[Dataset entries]

----

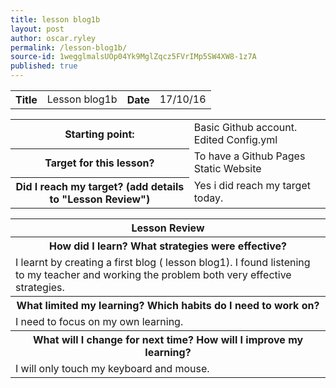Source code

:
 ```yaml
---
title: lesson blog1b
layout: post
author: oscar.ryley
permalink: /lesson-blog1b/
source-id: 1wegglmalsUOp04Yk9MglZqcz5FVrIMp5SW4XW8-1z7A
published: true
---
```

<table>
  <tr>
    <th>Title</th>
    <td>Lesson blog1b</td>
    <th>Date</th>
    <td>17/10/16</td>
  </tr>
</table>


<table>
  <tr>
    <th>Starting point:</th>
    <td>Basic Github account. Edited Config.yml</td>
  </tr>
  <tr>
    <th>Target for this lesson?</th>
    <td>To have a Github Pages Static Website</td>
  </tr>
  <tr>
    <th>Did I reach my target? 
(add details to "Lesson Review")</th>
    <td>Yes i did reach my target today.</td>
  </tr>
</table>


<table>
  <tr>
    <th>Lesson Review</th>
  </tr>
  <tr>
    <th>How did I learn? What strategies were effective? </th>
  </tr>
  <tr>
    <td>I learnt by creating a first blog ( lesson blog1). I found listening to my teacher and working the problem both very effective strategies. </td>
  </tr>
  <tr>
    <th>What limited my learning? Which habits do I need to work on? </th>
  </tr>
  <tr>
    <td>I need to focus on my own learning.</td>
  </tr>
  <tr>
    <th>What will I change for next time? How will I improve my learning?</th>
  </tr>
  <tr>
    <td>I will only touch my keyboard and mouse.</td>
  </tr>
</table>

----

ASSIGNMENT: Print, exactly as written, the lines above from the first one to the one containing "<th>Starting point:</th>". Leave out pictures.

RESULT FOR THIS EXERCISE:
Source code

:
 ```yaml
---
title: lesson blog1b
layout: post
author: oscar.ryley
permalink: /lesson-blog1b/
source-id: 1wegglmalsUOp04Yk9MglZqcz5FVrIMp5SW4XW8-1z7A
published: true
---
```

<table>
  <tr>
    <th>Title</th>
    <td>Lesson blog1b</td>
    <th>Date</th>
    <td>17/10/16</td>
  </tr>
</table>


<table>
  <tr>
    <th>Starting point:</th>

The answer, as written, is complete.